● **INFORMATION SHOWN**
- - -

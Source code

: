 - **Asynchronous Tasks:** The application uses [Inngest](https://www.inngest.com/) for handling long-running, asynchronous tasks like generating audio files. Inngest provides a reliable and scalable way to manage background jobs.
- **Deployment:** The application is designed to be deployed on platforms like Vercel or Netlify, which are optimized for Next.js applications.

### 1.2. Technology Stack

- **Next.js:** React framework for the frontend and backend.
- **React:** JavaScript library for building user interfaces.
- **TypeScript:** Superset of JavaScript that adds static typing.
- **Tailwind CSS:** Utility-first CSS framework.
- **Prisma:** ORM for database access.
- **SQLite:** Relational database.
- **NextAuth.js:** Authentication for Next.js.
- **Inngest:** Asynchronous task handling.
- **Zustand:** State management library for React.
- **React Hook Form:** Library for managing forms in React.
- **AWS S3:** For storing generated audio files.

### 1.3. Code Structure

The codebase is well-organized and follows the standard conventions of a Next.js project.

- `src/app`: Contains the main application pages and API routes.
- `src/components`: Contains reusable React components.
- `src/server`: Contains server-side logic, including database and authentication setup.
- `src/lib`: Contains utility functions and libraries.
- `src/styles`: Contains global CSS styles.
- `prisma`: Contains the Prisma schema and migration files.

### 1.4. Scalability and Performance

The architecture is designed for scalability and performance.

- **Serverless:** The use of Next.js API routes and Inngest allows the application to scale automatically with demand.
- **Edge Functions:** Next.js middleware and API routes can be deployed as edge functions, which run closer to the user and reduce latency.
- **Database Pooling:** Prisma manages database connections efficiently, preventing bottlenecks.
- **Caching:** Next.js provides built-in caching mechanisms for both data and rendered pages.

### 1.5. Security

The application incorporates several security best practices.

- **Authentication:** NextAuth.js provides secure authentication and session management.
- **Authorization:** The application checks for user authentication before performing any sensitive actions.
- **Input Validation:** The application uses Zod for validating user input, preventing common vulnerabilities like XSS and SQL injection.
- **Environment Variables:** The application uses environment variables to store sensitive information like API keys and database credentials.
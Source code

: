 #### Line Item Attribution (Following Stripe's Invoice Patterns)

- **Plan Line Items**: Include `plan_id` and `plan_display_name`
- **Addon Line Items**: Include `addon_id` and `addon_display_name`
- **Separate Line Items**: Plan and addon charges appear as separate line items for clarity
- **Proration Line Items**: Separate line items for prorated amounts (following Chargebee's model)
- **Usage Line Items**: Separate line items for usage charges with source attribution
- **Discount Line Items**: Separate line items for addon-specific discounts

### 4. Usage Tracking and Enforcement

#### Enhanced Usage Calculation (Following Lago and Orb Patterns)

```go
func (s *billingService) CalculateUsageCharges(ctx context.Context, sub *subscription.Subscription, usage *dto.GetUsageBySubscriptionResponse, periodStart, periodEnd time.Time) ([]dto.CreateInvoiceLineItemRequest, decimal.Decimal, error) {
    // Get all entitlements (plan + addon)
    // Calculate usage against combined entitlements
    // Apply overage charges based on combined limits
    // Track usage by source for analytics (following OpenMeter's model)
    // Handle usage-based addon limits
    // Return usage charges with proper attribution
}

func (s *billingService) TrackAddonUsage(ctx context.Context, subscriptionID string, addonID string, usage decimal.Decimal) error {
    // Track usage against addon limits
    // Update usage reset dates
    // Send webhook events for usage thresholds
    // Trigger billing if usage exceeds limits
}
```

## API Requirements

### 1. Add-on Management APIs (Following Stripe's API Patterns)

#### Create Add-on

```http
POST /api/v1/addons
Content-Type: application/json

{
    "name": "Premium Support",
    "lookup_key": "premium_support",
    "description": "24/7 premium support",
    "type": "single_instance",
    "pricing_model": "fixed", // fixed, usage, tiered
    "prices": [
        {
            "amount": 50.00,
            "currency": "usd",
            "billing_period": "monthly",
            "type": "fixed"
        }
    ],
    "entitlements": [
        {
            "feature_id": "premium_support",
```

- - -

● **YOUR GOAL**
From the data above, return every line from the line that has "functions and libraries." up to and including the line that has "- **Authorization:** The", exactly.

● **ANSWER FOR THIS EXERCISE**
- `src/lib`: Contains utility functions and libraries.
- `src/styles`: Contains global CSS styles.
- `prisma`: Contains the Prisma schema and migration files.

### 1.4. Scalability and Performance

The architecture is designed for scalability and performance.

- **Serverless:** The use of Next.js API routes and Inngest allows the application to scale automatically with demand.
- **Edge Functions:** Next.js middleware and API routes can be deployed as edge functions, which run closer to the user and reduce latency.
- **Database Pooling:** Prisma manages database connections efficiently, preventing bottlenecks.
- **Caching:** Next.js provides built-in caching mechanisms for both data and rendered pages.

### 1.5. Security

The application incorporates several security best practices.

- **Authentication:** NextAuth.js provides secure authentication and session management.
- **Authorization:** The application checks for user authentication before performing any sensitive actions.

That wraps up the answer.